Nevertheless, it seemed rather strange to me that Dad had talked of this movie with his mother. I know that the Memphis Belle was a star, just because they had made it through without being shot down. They were the first, and to those at home trying to support the war effort, that was a moral booster. That made it important to do the movie and to have the Memphis Belle and her crew do tours back in the states. People needed to see the success of the air war. They needed hope that their loved ones would return. I suppose that was what my dad was thinking when he told his mother that she should go see the movie. I don’t know for sure if she did or didn’t, but in the end my dad came home, and that is all that mattered to my grandmother and to me.
The B-17’s and B-25’s are back in town again this week, and of course, they always put me in mind of my dad. I can’t see one in the newspaper, or flying over without thinking of him. Dad was a Top Turret Gunner and Flight Engineer on a B-17 G Bomber during World War II. In his letters to his mom, he was so excited to be on this brand new plane that had never been used by any other crew. He was impressed with the ability of this plane, and felt very safe and secure when flying around in it. As a young man in the war, he was excited, and yet cautious, of course, because he was flying into combat zones, after all.
I can just imagine how he felt when he was flying in the B-17G Bomber, because he grew up working on things around the farm, and loving the train rides he got to take, and then working on planes at Douglas Aircraft Company, so actually flying around in something he knew so much about, had to be exciting. And then to have it be brand new…well, not many people had that opportunity in those days. My guess is that it was a good thing that they were already in the air, because otherwise he would have been floating around in the clouds without his crew. The feeling behind his letters gave a little view of just how excited he really was.

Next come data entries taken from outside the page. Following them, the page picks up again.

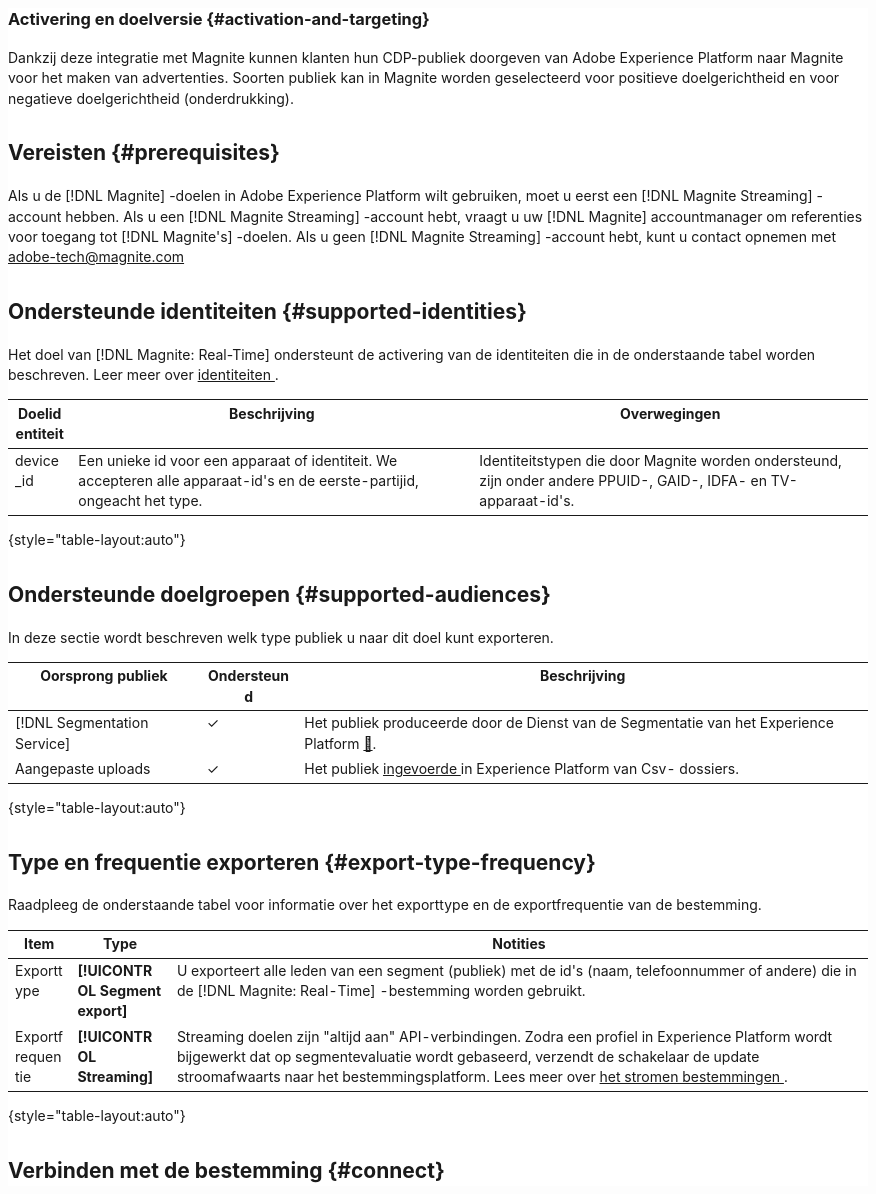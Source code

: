 ### Activering en doelversie {#activation-and-targeting}

Dankzij deze integratie met Magnite kunnen klanten hun CDP-publiek doorgeven van Adobe Experience Platform naar Magnite voor het maken van advertenties. Soorten publiek kan in Magnite worden geselecteerd voor positieve doelgerichtheid en voor negatieve doelgerichtheid (onderdrukking).

## Vereisten {#prerequisites}

Als u de [!DNL Magnite] -doelen in Adobe Experience Platform wilt gebruiken, moet u eerst een [!DNL Magnite Streaming] -account hebben. Als u een [!DNL Magnite Streaming] -account hebt, vraagt u uw [!DNL Magnite] accountmanager om referenties voor toegang tot [!DNL Magnite's] -doelen.
Als u geen [!DNL Magnite Streaming] -account hebt, kunt u contact opnemen met adobe-tech@magnite.com

## Ondersteunde identiteiten {#supported-identities}

Het doel van [!DNL Magnite: Real-Time] ondersteunt de activering van de identiteiten die in de onderstaande tabel worden beschreven. Leer meer over [ identiteiten ](/help/identity-service/features/namespaces.md).

| Doelidentiteit | Beschrijving | Overwegingen |
|-------------------|--------------------------------------------------------------------------------------------------|--------------------------------------------------------------------------------------|
| device_id | Een unieke id voor een apparaat of identiteit. We accepteren alle apparaat-id&#39;s en de eerste-partijid, ongeacht het type. | Identiteitstypen die door Magnite worden ondersteund, zijn onder andere PPUID-, GAID-, IDFA- en TV-apparaat-id&#39;s. |

{style="table-layout:auto"}

## Ondersteunde doelgroepen {#supported-audiences}

In deze sectie wordt beschreven welk type publiek u naar dit doel kunt exporteren.

| Oorsprong publiek | Ondersteund | Beschrijving |
|-----------------------------|----------|----------|
| [!DNL Segmentation Service] | ✓ | Het publiek produceerde door de Dienst van de Segmentatie van het Experience Platform [&#128279;](../../../segmentation/home.md). |
| Aangepaste uploads | ✓ | Het publiek [ ingevoerde ](../../../segmentation/ui/audience-portal.md#import-audience) in Experience Platform van Csv- dossiers. |

{style="table-layout:auto"}

## Type en frequentie exporteren {#export-type-frequency}

Raadpleeg de onderstaande tabel voor informatie over het exporttype en de exportfrequentie van de bestemming.

| Item | Type | Notities |
|------------------|---------------------------------|------------------------------------------------------------------------------------------------------------------------------------------------------------------------------------------------------------------------------------------------------------------------------------------------------------------------------------|
| Exporttype | **[!UICONTROL Segment export]** | U exporteert alle leden van een segment (publiek) met de id&#39;s (naam, telefoonnummer of andere) die in de [!DNL Magnite: Real-Time] -bestemming worden gebruikt. |
| Exportfrequentie | **[!UICONTROL Streaming]** | Streaming doelen zijn &quot;altijd aan&quot; API-verbindingen. Zodra een profiel in Experience Platform wordt bijgewerkt dat op segmentevaluatie wordt gebaseerd, verzendt de schakelaar de update stroomafwaarts naar het bestemmingsplatform. Lees meer over [ het stromen bestemmingen ](/help/destinations/destination-types.md#streaming-destinations). |

{style="table-layout:auto"}

## Verbinden met de bestemming {#connect}
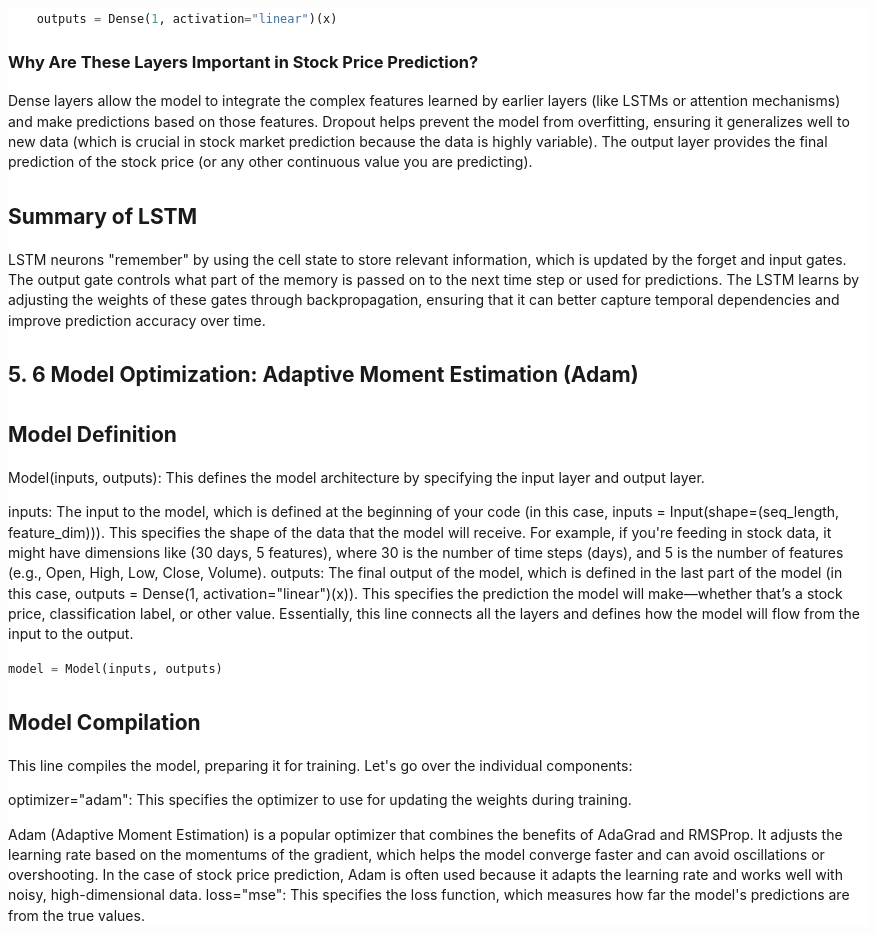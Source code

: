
 ```python
    outputs = Dense(1, activation="linear")(x)
```

### Why Are These Layers Important in Stock Price Prediction?

Dense layers allow the model to integrate the complex features learned by earlier layers (like LSTMs or attention mechanisms) and make predictions based on those features.
Dropout helps prevent the model from overfitting, ensuring it generalizes well to new data (which is crucial in stock market prediction because the data is highly variable).
The output layer provides the final prediction of the stock price (or any other continuous value you are predicting).

## Summary of LSTM

LSTM neurons "remember" by using the cell state to store relevant information, which is updated by the forget and input gates.
The output gate controls what part of the memory is passed on to the next time step or used for predictions.
The LSTM learns by adjusting the weights of these gates through backpropagation, ensuring that it can better capture temporal dependencies and improve prediction accuracy over time.


## 5. 6 Model Optimization: Adaptive Moment Estimation (Adam)

## Model Definition

Model(inputs, outputs): This defines the model architecture by specifying the input layer and output layer.

inputs: The input to the model, which is defined at the beginning of your code (in this case, inputs = Input(shape=(seq_length, feature_dim))). This specifies the shape of the data that the model will receive. For example, if you're feeding in stock data, it might have dimensions like (30 days, 5 features), where 30 is the number of time steps (days), and 5 is the number of features (e.g., Open, High, Low, Close, Volume).
outputs: The final output of the model, which is defined in the last part of the model (in this case, outputs = Dense(1, activation="linear")(x)). This specifies the prediction the model will make—whether that’s a stock price, classification label, or other value.
Essentially, this line connects all the layers and defines how the model will flow from the input to the output.

```python
model = Model(inputs, outputs)
```
## Model Compilation

This line compiles the model, preparing it for training. Let's go over the individual components:

optimizer="adam": This specifies the optimizer to use for updating the weights during training.

Adam (Adaptive Moment Estimation) is a popular optimizer that combines the benefits of AdaGrad and RMSProp. It adjusts the learning rate based on the momentums of the gradient, which helps the model converge faster and can avoid oscillations or overshooting.
In the case of stock price prediction, Adam is often used because it adapts the learning rate and works well with noisy, high-dimensional data.
loss="mse": This specifies the loss function, which measures how far the model's predictions are from the true values.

When the B-17G Bombers and the B-25’s came into town in August of 2007, Dad and I went out to go through them. Dad wasn’t feeling very well by that time, as he passed away in December of that same year, and somehow in my excitement in taking him out to see his beloved planes, I missed that little fact…at lease until I looked at some of the pictures I took, which showed a tired version of my dad that shocked me some. Nevertheless, we went, and Dad really did have a wonderful time. We took our time, and he told me so much about the time he spent in those planes. You could see just how he felt about them, because it was written on his face, and it was very obvious in his voice. He still loved those planes. They were a part of him, and he was a part of them. You can’t separate such a life changing event from the person who lived it. It changes them, and shapes them into the person they become.
My dad was a deeply caring, loving person, who always put the feelings and needs of others ahead of his own needs. He worried about his mom worrying about him, so he tried to reassure her at every turn. He was a man who loved God and brought his children up in the Lord, and a man who deeply loved his wife, our mother. He was a man who showed his love to those he loved, and taught them to love others and especially one another. He hated anger and fights, and taught us to forgive. Dads just don’t come better. The B-17G Bombers and the B-25’s will head out of town soon, and while I haven’t gone out to see them since my dad went home, the memories will last a lifetime.